Une démission qui pourrait renforcer ses pouvoirs, alors que les indépendantistes tchétchènes devaient annoncer, samedi 17 aoüt, un cessez-le-feu unilatéral sur l’ensemble de la république caucasienne.

MOSCOU DE NOTRE ENVOYÉE SPÉCIALE – TCHÉTCHÉNIE Les indépendantistes tchétchènes devaient annoncer officiellement, samedi 17 août, un cessez-le-feu sur l’ensemble du territoire de la République caucasienne. Cette annonce fait suite à la trêve convenue mercredi lors des négociations entre le gouvernement russe et les forces tchétchènes ouvertes à l’initiative du général Lebed. A GROZNY, la situation est relativement calme mais deux soldats russes ont été tués et quatre autres blessés, vendredi soir, lors d’un accrochage avec les rebelles. LE GÉNÉRAL LEBED a réclamé le limogeage du puissant ministre de l’intérieur, Anatoli Koulikov, responsable à ses yeux des erreurs de la politique de Moscou en Tchétchénie. Ce dernier, considéré comme un “faucon” du Kremlin, a écrit personnellement au président Boris Eltsine pour lui demander de décider de son sort.

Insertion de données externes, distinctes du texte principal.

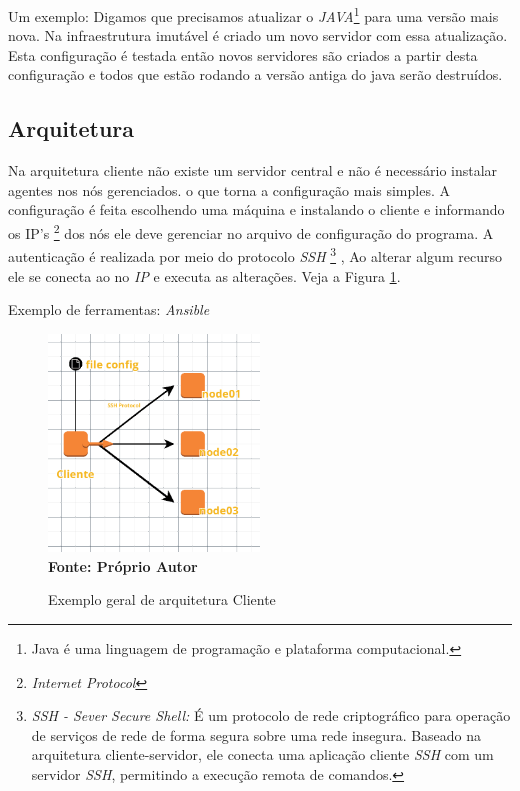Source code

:  Um exemplo: Digamos que precisamos atualizar o \textit{JAVA}\footnote{Java é uma linguagem de programação e plataforma computacional.} para uma versão mais nova. Na infraestrutura imutável é criado um novo servidor com essa atualização. Esta configuração é testada então novos servidores são criados a partir desta configuração e todos que estão rodando a versão antiga do java serão destruídos. 
 
\subsection{Arquitetura}

 \label{semagent}
Na arquitetura cliente não existe um servidor central e não é necessário instalar agentes nos nós gerenciados. 
o que torna a configuração mais simples. A configuração é feita escolhendo uma máquina e instalando o cliente e informando os IP's \footnote{\textit{Internet Protocol}} dos nós ele deve gerenciar no arquivo de configuração do programa. A autenticação é realizada por meio do protocolo \textit{SSH} \footnote{\textit{SSH - Sever Secure Shell:}  É um protocolo de rede criptográfico para operação de serviços de rede de forma segura sobre uma rede insegura. Baseado na arquitetura cliente-servidor, ele conecta uma aplicação cliente \textit{SSH} com um servidor \textit{SSH}, permitindo a execução remota de comandos.} , Ao alterar algum recurso ele se conecta ao no \textit{IP} e executa as alterações. Veja a Figura \ref{fig:figura3}. 

Exemplo de ferramentas: \textit{Ansible}

\begin{figure}[ht]
	\centering	
	\caption[\hspace{0.1cm}Exemplo arquitetura Cliente]{Exemplo geral de arquitetura Cliente}
	\vspace{-0.4cm}
	\includegraphics[width=0.5\textwidth]{figuras/cliente.png}
	 \vspace{-0.2cm}
	\\\textbf{\footnotesize Fonte: Próprio Autor}
	\label{fig:figura3}
\end{figure}
\vspace{-0.5cm}


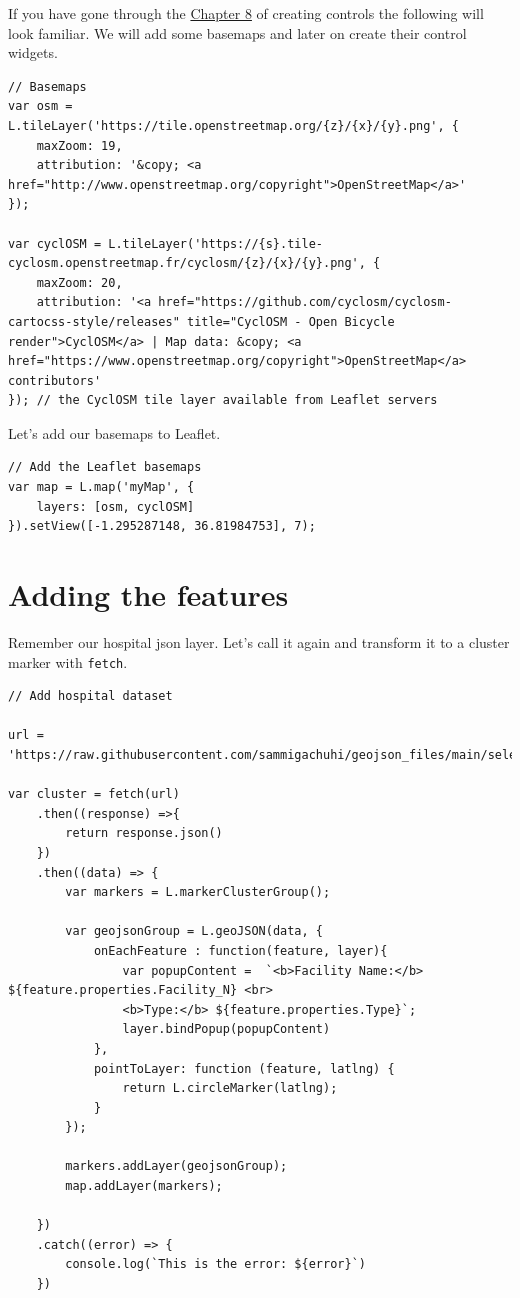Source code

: \documentclass[
]{book}
\begin{document}
If you have gone through the \protect\hyperlink{layer-groups-and-controls}{Chapter 8} of creating controls the following will look familiar. We will add some basemaps and later on create their control widgets.

\begin{verbatim}
// Basemaps
var osm = L.tileLayer('https://tile.openstreetmap.org/{z}/{x}/{y}.png', {
    maxZoom: 19,
    attribution: '&copy; <a href="http://www.openstreetmap.org/copyright">OpenStreetMap</a>'
});

var cyclOSM = L.tileLayer('https://{s}.tile-cyclosm.openstreetmap.fr/cyclosm/{z}/{x}/{y}.png', {
    maxZoom: 20,
    attribution: '<a href="https://github.com/cyclosm/cyclosm-cartocss-style/releases" title="CyclOSM - Open Bicycle render">CyclOSM</a> | Map data: &copy; <a href="https://www.openstreetmap.org/copyright">OpenStreetMap</a> contributors'
}); // the CyclOSM tile layer available from Leaflet servers
\end{verbatim}

Let's add our basemaps to Leaflet.

\begin{verbatim}
// Add the Leaflet basemaps
var map = L.map('myMap', {
    layers: [osm, cyclOSM]
}).setView([-1.295287148, 36.81984753], 7);
\end{verbatim}

\hypertarget{adding-the-features}{%
\section{Adding the features}\label{adding-the-features}}

Remember our hospital json layer. Let's call it again and transform it to a cluster marker with \texttt{fetch}.

\begin{verbatim}
// Add hospital dataset

url = 'https://raw.githubusercontent.com/sammigachuhi/geojson_files/main/selected_hospitals.json'

var cluster = fetch(url)
    .then((response) =>{
        return response.json()
    })
    .then((data) => {
        var markers = L.markerClusterGroup();

        var geojsonGroup = L.geoJSON(data, {
            onEachFeature : function(feature, layer){
                var popupContent =  `<b>Facility Name:</b> ${feature.properties.Facility_N} <br>
                <b>Type:</b> ${feature.properties.Type}`;
                layer.bindPopup(popupContent)
            },
            pointToLayer: function (feature, latlng) {
                return L.circleMarker(latlng);
            }
        });

        markers.addLayer(geojsonGroup);
        map.addLayer(markers);

    })
    .catch((error) => {
        console.log(`This is the error: ${error}`)
    })
\end{verbatim}
\end{document}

Censé dévoiler, vendredi 16 août à son retour de Tchétchénie, “les noms des responsables des derniers événements de Grozny”, le général Alexandre Lebed a lancé un ultimatum à Boris Eltsine exigeant la démission de l’actuel ministre russe de l’intérieur, Anatoli Koulikov, qui avait été, la veille, confirmé à son poste dans le nouveau gouvernement. “On ne peut loger à deux dans la même tanière, ce sera Koulikov ou Lebed” a martelé le général Lebed, le teint pâle et les traits tirés.

Tout en sommant le chef de l’Etat russe de “faire un choix”, Alexandre Lebed s’est dit prêt à “tenir tête” en expliquant qu’il n’avait pas l’intention de démissionner, même si Boris Eltsine n’acceptait pas sa proposition. Fidèle à son habitude, il n’a pas mâché ses mots à l’intention du général Koulikov, accusé, non seulement de ne pas avoir “rempli sa mission” mais d’avoir cherché à faire “déborder le conflit” sur les républiques voisines d’Ingouchie et du Daghestan.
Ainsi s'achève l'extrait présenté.